Peter Weiß (born 12 March 1956) is a German politician of the Christian Democratic Union (CDU) who served as a member of the Bundestag from the state of Baden-Württemberg from 1998 until 2021.

Early career 
From 1985 until 1993, Weiß worked in various capacities for the German chapter of Caritas Internationalis. From 1993 until 1998, he was the managing director of the Catholic University of Applied Sciences in Freiburg.

Political career 
Weiß first became a member of the Bundestag in the 1998 German federal election, representing the Emmendingen – Lahr district. Throughout his time in parliament, he served on the Committee on Labour and Social Affairs. In addition to his committee assignments, he served as deputy chairman of the German-Brazilian Parliamentary Friendship Group.

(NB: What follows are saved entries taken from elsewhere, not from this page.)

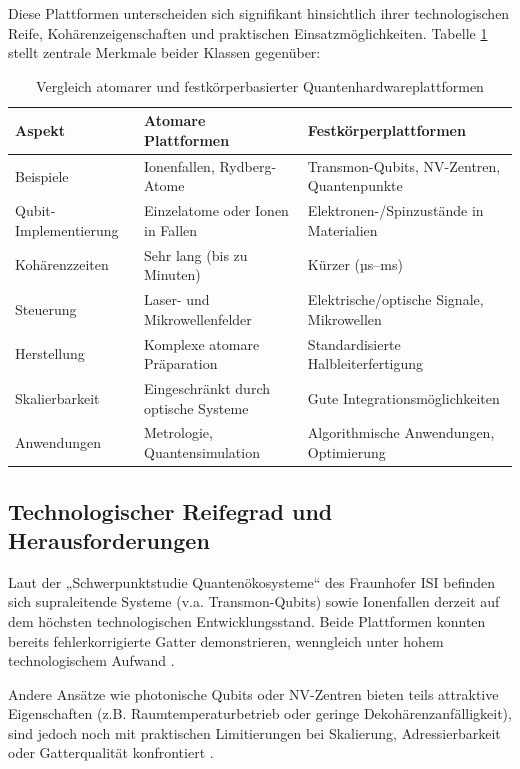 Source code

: Diese Plattformen unterscheiden sich signifikant hinsichtlich ihrer technologischen Reife, Kohärenzeigenschaften und praktischen Einsatzmöglichkeiten. Tabelle \ref{tab:plattformvergleich} stellt zentrale Merkmale beider Klassen gegenüber:

\begin{table}[h]
\centering
\caption{Vergleich atomarer und festkörperbasierter Quantenhardwareplattformen}
\label{tab:plattformvergleich}
\begin{tabular}{|p{4cm}|p{5cm}|p{5cm}|}
\hline
\textbf{Aspekt} & \textbf{Atomare Plattformen} & \textbf{Festkörperplattformen} \\
\hline
Beispiele & Ionenfallen, Rydberg-Atome & Transmon-Qubits, NV-Zentren, Quantenpunkte \\
Qubit-Implementierung & Einzelatome oder Ionen in Fallen & Elektronen-/Spinzustände in Materialien \\
Kohärenzzeiten & Sehr lang (bis zu Minuten) & Kürzer (µs–ms) \\
Steuerung & Laser- und Mikrowellenfelder & Elektrische/optische Signale, Mikrowellen \\
Herstellung & Komplexe atomare Präparation & Standardisierte Halbleiterfertigung \\
Skalierbarkeit & Eingeschränkt durch optische Systeme & Gute Integrationsmöglichkeiten \\
Anwendungen & Metrologie, Quantensimulation & Algorithmische Anwendungen, Optimierung \\
\hline
\end{tabular}
\end{table}


\subsection{Technologischer Reifegrad und Herausforderungen}
Laut der „Schwerpunktstudie Quantenökosysteme“ des Fraunhofer ISI befinden sich supraleitende Systeme (v.a. Transmon-Qubits) sowie Ionenfallen derzeit auf dem höchsten technologischen Entwicklungsstand. Beide Plattformen konnten bereits fehlerkorrigierte Gatter demonstrieren, wenngleich unter hohem technologischem Aufwand \cite{schmaltz2025}.

Andere Ansätze wie photonische Qubits oder NV-Zentren bieten teils attraktive Eigenschaften (z.B. Raumtemperaturbetrieb oder geringe Dekohärenzanfälligkeit), sind jedoch noch mit praktischen Limitierungen bei Skalierung, Adressierbarkeit oder Gatterqualität konfrontiert \cite{homeister2020}.

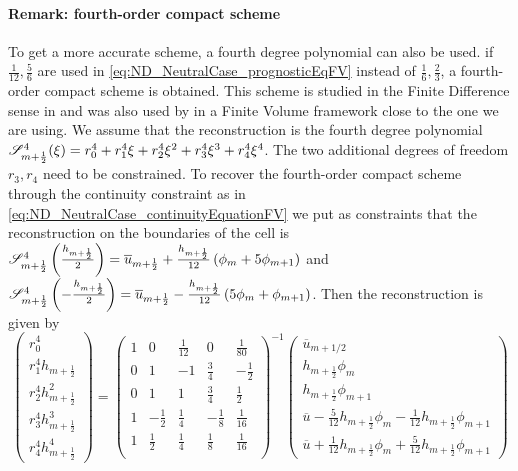 \paragraph{Remark: fourth-order compact scheme}
To get a more accurate scheme,
a fourth degree polynomial can also be used.
if $\frac{1}{12}, \frac{5}{6}$ are used in
\eqref{eq:ND_NeutralCase_prognosticEqFV} instead of
$\frac{1}{6}, \frac{2}{3}$, a fourth-order compact scheme
is obtained. This scheme is studied in the Finite Difference sense
in \citep{adam_highly_1977} and was also used
by \cite{piller_finite-volume_2004} in a Finite Volume framework
close to the one we are using.
We assume that the reconstruction is the fourth degree
polynomial
${\cal S}_{m+\frac{1}{2}}^4(\xi) = r_0^4 + r_1^4 \xi + r_2^4 \xi^2 
+ r_3^4 \xi^3 + r_4^4 \xi^4$.
The two additional degrees of freedom $r_3, r_4$ need to be
constrained. To recover the fourth-order compact scheme through
the continuity constraint as in
\eqref{eq:ND_NeutralCase_continuityEquationFV}
we put as constraints that the
reconstruction on the boundaries of the cell is
${\cal S}^4_{m+\frac{1}{2}}\left(\frac{h_{m+\frac{1}{2}}}{2}\right) =
\overline{u}_{m+\frac{1}{2}} + \frac{h_{m+\frac{1}{2}}}{12}\left(
\phi_m + 5\phi_{m+1}\right) $ and
${\cal S}^4_{m+\frac{1}{2}}\left(-\frac{h_{m+\frac{1}{2}}}{2}\right) =
\overline{u}_{m+\frac{1}{2}} - \frac{h_{m+\frac{1}{2}}}{12}\left(
5\phi_m + \phi_{m+1}\right)$.
Then the reconstruction is given by
\begin{equation}
    \begin{pmatrix}
    r_0^4 \\
    r_1^4 h_{m+\frac{1}{2}} \\
    r_2^4 h_{m+\frac{1}{2}}^2 \\
    r_3^4 h_{m+\frac{1}{2}}^3 \\
    r_4^4 h_{m+\frac{1}{2}}^4
    \end{pmatrix}
     = 
    \begin{pmatrix}
    1 & 0 & \frac{1}{12} & 0 & \frac{1}{80} \\
    0 & 1 & -1 & \frac{3}{4} & -\frac{1}{2} \\
    0 & 1 & 1 & \frac{3}{4} & \frac{1}{2} \\
    1 & -\frac{1}{2} & \frac{1}{4} & -\frac{1}{8}
    & \frac{1}{16} \\
    1 & \frac{1}{2} & \frac{1}{4} & \frac{1}{8}
    & \frac{1}{16} \\
    \end{pmatrix}^{-1}
    \begin{pmatrix}
    \overline{u}_{m+1/2} \\
    h_{m+\frac{1}{2}} \phi_m \\
	    h_{m+\frac{1}{2}} \phi_{m+1} \\
	    \overline{u} - \frac{5}{12} h_{m+\frac{1}{2}} \phi_m
	    - \frac{1}{12} h_{m+\frac{1}{2}} \phi_{m+1} \\
	    \overline{u} + \frac{1}{12} h_{m+\frac{1}{2}} \phi_m
	    + \frac{5}{12} h_{m+\frac{1}{2}} \phi_{m+1}
    \end{pmatrix}
\end{equation}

In the negotiations to form a coalition government under the leadership of Chancellor Angela Merkel following the 2017 federal elections, Weiß was part of the working group on social affairs, led by Karl-Josef Laumann, Barbara Stamm and Andrea Nahles.

In July 2020, Weiß announced that he would not stand in the 2021 federal elections but instead resign from active politics by the end of the parliamentary term.

Other activities 
 Pax-Bank, Member of the Advisory Board on Ethics
 Maximilian Kolbe Werk, President
 Xertifix, Co-Founder and Member of the Board

Political positions 
In June 2017, Weiß voted against Germany’s introduction of same-sex marriage.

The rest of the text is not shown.